*** Opening of Supplied information ***

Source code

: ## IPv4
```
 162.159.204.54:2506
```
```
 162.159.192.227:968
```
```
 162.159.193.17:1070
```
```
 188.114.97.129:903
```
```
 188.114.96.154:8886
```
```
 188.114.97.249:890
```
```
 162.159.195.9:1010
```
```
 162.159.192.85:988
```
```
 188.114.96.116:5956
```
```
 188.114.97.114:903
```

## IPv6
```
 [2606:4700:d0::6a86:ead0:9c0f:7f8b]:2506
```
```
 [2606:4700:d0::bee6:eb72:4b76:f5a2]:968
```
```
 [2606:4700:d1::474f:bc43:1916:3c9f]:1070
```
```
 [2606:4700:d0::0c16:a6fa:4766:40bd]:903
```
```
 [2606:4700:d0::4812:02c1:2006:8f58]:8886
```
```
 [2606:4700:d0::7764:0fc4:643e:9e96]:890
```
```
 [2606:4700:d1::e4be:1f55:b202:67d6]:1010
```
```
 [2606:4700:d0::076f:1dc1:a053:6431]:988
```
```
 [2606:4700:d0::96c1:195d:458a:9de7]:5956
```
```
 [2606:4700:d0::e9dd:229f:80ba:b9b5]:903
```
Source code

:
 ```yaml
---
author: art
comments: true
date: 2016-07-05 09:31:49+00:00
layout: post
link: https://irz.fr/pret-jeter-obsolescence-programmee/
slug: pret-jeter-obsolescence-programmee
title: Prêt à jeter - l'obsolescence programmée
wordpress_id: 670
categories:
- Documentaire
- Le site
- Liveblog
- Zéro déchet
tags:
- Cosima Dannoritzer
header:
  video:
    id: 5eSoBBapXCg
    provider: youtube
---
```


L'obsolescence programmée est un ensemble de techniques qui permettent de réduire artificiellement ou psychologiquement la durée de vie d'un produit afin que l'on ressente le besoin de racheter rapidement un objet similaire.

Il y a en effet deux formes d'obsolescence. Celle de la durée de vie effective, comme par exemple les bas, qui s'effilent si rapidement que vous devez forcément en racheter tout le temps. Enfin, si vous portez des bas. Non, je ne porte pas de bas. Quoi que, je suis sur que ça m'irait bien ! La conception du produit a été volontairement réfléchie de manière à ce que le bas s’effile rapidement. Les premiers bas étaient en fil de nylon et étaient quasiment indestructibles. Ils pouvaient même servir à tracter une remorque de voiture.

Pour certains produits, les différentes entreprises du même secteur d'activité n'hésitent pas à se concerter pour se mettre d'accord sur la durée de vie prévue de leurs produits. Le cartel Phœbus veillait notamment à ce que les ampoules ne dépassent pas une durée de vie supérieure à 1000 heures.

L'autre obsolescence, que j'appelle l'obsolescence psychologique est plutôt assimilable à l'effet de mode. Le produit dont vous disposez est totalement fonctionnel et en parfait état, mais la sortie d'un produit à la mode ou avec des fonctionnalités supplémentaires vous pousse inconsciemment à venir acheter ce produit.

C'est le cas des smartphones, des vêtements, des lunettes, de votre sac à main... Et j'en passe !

*** Close of Supplied information ***

## What is being asked
Each record is to be given again in full, exactly as it reads.

## The completed task
Source code

: ## IPv4
```
 162.159.204.54:2506
```
```
 162.159.192.227:968
```
```
 162.159.193.17:1070
```
```
 188.114.97.129:903
```
```
 188.114.96.154:8886
```
```
 188.114.97.249:890
```
```
 162.159.195.9:1010
```
```
 162.159.192.85:988
```
```
 188.114.96.116:5956
```
```
 188.114.97.114:903
```

## IPv6
```
 [2606:4700:d0::6a86:ead0:9c0f:7f8b]:2506
```
```
 [2606:4700:d0::bee6:eb72:4b76:f5a2]:968
```
```
 [2606:4700:d1::474f:bc43:1916:3c9f]:1070
```
```
 [2606:4700:d0::0c16:a6fa:4766:40bd]:903
```
```
 [2606:4700:d0::4812:02c1:2006:8f58]:8886
```
```
 [2606:4700:d0::7764:0fc4:643e:9e96]:890
```
```
 [2606:4700:d1::e4be:1f55:b202:67d6]:1010
```
```
 [2606:4700:d0::076f:1dc1:a053:6431]:988
```
```
 [2606:4700:d0::96c1:195d:458a:9de7]:5956
```
```
 [2606:4700:d0::e9dd:229f:80ba:b9b5]:903
```
Source code

:
 ```yaml
---
author: art
comments: true
date: 2016-07-05 09:31:49+00:00
layout: post
link: https://irz.fr/pret-jeter-obsolescence-programmee/
slug: pret-jeter-obsolescence-programmee
title: Prêt à jeter - l'obsolescence programmée
wordpress_id: 670
categories:
- Documentaire
- Le site
- Liveblog
- Zéro déchet
tags:
- Cosima Dannoritzer
header:
  video:
    id: 5eSoBBapXCg
    provider: youtube
---
```


L'obsolescence programmée est un ensemble de techniques qui permettent de réduire artificiellement ou psychologiquement la durée de vie d'un produit afin que l'on ressente le besoin de racheter rapidement un objet similaire.

Il y a en effet deux formes d'obsolescence. Celle de la durée de vie effective, comme par exemple les bas, qui s'effilent si rapidement que vous devez forcément en racheter tout le temps. Enfin, si vous portez des bas. Non, je ne porte pas de bas. Quoi que, je suis sur que ça m'irait bien ! La conception du produit a été volontairement réfléchie de manière à ce que le bas s’effile rapidement. Les premiers bas étaient en fil de nylon et étaient quasiment indestructibles. Ils pouvaient même servir à tracter une remorque de voiture.

Pour certains produits, les différentes entreprises du même secteur d'activité n'hésitent pas à se concerter pour se mettre d'accord sur la durée de vie prévue de leurs produits. Le cartel Phœbus veillait notamment à ce que les ampoules ne dépassent pas une durée de vie supérieure à 1000 heures.

L'autre obsolescence, que j'appelle l'obsolescence psychologique est plutôt assimilable à l'effet de mode. Le produit dont vous disposez est totalement fonctionnel et en parfait état, mais la sortie d'un produit à la mode ou avec des fonctionnalités supplémentaires vous pousse inconsciemment à venir acheter ce produit.

C'est le cas des smartphones, des vêtements, des lunettes, de votre sac à main... Et j'en passe !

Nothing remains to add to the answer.